- [Exercise goal]: Copy the lines below that contain "frame".

Entries taken from a collection:
»»

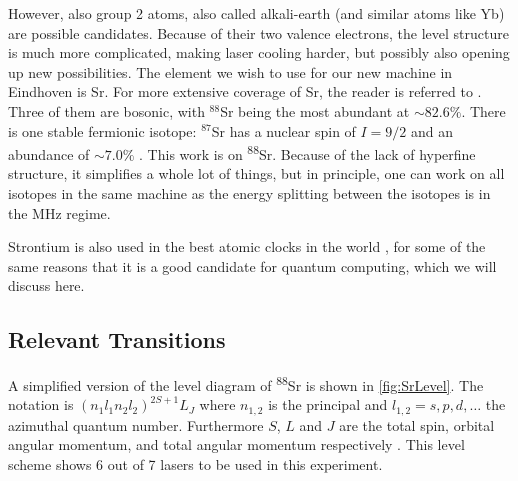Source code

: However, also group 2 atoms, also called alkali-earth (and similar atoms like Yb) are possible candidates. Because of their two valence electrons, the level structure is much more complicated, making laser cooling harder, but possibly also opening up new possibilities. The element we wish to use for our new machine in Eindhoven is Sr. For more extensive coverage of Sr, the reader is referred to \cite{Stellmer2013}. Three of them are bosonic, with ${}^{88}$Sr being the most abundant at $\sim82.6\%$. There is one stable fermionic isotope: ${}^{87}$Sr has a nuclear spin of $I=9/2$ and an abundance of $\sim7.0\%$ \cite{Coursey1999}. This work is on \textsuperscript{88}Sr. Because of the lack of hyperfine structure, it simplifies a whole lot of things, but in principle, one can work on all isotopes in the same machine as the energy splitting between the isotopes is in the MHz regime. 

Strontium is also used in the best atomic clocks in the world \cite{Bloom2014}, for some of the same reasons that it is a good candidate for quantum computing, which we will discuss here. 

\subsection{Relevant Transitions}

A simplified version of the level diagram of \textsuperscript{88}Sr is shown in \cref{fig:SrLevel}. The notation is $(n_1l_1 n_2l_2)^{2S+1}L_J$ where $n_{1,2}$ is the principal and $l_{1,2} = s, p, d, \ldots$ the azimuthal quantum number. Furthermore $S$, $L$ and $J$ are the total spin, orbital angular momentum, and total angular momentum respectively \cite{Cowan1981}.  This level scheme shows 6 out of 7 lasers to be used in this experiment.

««
»»

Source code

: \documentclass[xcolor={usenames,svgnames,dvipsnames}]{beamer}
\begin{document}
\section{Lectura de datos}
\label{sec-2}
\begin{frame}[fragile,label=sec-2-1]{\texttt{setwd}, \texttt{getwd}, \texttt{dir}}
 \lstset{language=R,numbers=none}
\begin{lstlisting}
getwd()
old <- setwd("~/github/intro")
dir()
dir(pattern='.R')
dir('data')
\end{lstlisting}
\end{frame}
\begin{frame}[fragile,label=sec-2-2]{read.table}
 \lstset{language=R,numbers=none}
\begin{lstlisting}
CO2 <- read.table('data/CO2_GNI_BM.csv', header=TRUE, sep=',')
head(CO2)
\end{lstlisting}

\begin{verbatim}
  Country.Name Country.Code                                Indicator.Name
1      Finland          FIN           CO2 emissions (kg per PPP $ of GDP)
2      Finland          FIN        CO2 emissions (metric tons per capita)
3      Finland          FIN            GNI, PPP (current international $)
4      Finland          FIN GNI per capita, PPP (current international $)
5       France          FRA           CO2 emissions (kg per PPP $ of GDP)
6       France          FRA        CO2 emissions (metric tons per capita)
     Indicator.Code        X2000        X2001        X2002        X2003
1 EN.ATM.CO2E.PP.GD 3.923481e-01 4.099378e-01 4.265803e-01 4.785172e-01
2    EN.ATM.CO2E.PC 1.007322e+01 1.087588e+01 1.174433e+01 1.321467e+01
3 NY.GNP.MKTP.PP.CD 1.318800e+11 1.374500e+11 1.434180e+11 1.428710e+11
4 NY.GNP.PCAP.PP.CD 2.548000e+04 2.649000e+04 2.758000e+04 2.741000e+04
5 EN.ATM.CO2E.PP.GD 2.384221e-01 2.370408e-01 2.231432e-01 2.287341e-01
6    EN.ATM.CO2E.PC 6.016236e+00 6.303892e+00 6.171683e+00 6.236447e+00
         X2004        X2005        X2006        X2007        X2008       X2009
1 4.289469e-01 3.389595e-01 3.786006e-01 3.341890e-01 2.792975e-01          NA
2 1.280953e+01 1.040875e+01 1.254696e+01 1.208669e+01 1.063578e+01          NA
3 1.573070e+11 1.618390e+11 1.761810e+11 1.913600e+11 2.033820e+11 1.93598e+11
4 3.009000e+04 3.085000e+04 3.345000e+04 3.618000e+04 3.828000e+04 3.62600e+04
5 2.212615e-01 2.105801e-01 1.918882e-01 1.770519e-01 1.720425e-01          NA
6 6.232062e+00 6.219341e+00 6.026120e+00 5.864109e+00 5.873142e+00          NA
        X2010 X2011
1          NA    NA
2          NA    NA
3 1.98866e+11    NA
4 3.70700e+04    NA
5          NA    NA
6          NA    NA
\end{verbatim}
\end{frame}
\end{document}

««
»»

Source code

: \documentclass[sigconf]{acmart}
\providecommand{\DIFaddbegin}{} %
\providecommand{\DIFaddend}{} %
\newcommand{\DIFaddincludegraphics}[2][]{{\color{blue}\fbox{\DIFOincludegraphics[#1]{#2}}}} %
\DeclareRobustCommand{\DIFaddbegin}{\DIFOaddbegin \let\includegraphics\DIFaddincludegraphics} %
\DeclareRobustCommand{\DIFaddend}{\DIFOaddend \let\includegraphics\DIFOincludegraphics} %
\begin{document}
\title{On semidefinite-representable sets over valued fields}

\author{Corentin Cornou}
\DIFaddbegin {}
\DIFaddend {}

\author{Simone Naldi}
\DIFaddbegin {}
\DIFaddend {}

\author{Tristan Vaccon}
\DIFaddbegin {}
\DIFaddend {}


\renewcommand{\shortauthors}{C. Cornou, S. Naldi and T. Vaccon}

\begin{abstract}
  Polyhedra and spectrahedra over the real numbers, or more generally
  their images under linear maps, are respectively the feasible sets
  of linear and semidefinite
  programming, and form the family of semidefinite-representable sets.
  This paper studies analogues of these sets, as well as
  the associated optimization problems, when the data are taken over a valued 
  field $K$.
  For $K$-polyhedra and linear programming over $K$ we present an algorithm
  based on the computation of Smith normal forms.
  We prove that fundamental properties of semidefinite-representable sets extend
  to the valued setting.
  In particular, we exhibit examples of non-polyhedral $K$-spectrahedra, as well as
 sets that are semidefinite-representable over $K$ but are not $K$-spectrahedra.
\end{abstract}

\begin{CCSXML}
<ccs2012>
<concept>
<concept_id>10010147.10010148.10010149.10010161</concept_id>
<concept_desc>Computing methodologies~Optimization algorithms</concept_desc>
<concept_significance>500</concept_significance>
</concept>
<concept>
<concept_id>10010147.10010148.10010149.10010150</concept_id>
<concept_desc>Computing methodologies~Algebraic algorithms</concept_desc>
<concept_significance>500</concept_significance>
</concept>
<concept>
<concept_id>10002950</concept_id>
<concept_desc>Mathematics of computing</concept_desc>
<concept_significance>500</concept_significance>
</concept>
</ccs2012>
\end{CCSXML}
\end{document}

««

- [Completed task]:
\begin{frame}[fragile,label=sec-2-1]{\texttt{setwd}, \texttt{getwd}, \texttt{dir}}
\end{frame}
\begin{frame}[fragile,label=sec-2-2]{read.table}
\end{frame}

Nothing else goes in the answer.